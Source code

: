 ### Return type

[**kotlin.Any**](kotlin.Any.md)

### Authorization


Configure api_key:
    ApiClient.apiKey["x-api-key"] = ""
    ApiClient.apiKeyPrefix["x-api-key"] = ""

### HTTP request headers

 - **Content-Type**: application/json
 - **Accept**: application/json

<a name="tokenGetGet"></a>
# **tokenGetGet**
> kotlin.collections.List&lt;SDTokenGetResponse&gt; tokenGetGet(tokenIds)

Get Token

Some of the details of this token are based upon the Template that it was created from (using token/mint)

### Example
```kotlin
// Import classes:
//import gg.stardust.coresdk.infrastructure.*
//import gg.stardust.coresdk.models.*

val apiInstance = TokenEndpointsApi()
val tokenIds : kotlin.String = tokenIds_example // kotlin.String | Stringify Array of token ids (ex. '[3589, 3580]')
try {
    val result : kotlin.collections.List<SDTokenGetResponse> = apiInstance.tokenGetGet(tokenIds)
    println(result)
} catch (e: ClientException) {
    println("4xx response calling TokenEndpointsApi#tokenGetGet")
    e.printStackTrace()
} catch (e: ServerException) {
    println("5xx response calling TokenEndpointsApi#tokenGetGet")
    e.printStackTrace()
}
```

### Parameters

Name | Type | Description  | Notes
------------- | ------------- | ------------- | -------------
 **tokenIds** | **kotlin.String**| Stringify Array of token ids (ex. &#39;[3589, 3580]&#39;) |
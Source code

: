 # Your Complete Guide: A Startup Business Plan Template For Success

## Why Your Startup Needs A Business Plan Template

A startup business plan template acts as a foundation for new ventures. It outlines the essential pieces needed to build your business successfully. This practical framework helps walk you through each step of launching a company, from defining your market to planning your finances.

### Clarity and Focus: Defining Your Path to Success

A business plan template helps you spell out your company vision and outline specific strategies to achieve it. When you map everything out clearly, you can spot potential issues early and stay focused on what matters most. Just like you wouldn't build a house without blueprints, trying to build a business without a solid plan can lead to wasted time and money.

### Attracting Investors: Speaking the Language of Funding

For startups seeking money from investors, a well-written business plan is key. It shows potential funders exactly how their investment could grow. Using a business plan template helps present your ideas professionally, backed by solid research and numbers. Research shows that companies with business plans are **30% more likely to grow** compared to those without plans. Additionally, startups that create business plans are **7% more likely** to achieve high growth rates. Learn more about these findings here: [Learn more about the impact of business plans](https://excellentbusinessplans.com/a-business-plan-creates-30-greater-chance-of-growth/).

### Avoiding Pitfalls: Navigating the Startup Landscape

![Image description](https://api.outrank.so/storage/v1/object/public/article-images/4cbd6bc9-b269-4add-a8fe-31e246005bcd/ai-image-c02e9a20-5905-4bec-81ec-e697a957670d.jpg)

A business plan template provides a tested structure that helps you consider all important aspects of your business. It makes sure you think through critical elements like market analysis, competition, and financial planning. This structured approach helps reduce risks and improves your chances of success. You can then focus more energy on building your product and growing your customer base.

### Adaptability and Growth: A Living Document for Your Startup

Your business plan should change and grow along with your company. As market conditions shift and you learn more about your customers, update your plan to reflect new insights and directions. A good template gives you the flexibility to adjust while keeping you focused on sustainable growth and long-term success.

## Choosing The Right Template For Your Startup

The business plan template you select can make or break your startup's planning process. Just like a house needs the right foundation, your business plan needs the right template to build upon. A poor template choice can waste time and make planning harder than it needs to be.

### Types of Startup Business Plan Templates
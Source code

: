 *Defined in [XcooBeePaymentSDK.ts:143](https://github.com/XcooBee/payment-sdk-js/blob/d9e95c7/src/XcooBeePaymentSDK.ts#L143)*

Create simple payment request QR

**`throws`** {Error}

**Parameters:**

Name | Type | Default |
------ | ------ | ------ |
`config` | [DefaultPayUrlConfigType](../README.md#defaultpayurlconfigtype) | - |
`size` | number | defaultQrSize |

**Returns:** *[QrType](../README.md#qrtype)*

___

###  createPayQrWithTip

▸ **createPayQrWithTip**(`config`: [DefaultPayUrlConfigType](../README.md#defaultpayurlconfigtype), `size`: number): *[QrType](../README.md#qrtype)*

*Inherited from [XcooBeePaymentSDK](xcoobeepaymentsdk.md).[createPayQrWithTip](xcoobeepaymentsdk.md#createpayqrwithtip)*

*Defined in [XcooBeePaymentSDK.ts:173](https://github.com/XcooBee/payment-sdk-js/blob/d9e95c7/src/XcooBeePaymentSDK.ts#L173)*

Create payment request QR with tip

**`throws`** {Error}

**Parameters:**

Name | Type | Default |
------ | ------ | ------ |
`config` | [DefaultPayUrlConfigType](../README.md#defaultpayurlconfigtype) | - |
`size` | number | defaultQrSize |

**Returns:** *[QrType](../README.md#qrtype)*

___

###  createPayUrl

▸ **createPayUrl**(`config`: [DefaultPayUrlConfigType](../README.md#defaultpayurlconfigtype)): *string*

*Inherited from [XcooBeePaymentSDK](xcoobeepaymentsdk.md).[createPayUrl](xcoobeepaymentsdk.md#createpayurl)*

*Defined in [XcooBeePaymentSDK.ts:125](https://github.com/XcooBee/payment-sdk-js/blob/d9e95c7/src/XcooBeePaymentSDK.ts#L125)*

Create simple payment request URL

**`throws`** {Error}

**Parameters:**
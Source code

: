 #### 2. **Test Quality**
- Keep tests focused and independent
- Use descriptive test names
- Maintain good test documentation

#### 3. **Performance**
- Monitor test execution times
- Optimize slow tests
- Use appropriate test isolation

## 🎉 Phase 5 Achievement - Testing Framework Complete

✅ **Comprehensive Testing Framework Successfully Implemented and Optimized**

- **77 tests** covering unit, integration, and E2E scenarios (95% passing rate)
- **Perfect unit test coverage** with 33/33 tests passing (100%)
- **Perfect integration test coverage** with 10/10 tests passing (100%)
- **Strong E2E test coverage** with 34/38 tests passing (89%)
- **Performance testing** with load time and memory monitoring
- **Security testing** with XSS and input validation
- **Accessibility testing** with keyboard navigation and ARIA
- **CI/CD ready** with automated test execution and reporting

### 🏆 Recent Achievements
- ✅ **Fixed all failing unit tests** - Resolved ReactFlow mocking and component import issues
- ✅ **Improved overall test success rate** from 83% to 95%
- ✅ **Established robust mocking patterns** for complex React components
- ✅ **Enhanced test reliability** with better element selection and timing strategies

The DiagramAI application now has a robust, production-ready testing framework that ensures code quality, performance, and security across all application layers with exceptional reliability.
+ + + + +
PROBLEM STATEMENT
Gather all lines from the records above in which "ApiClient" appears.

ANSWER AREA
    ApiClient.apiKey["x-api-key"] = ""
    ApiClient.apiKeyPrefix["x-api-key"] = ""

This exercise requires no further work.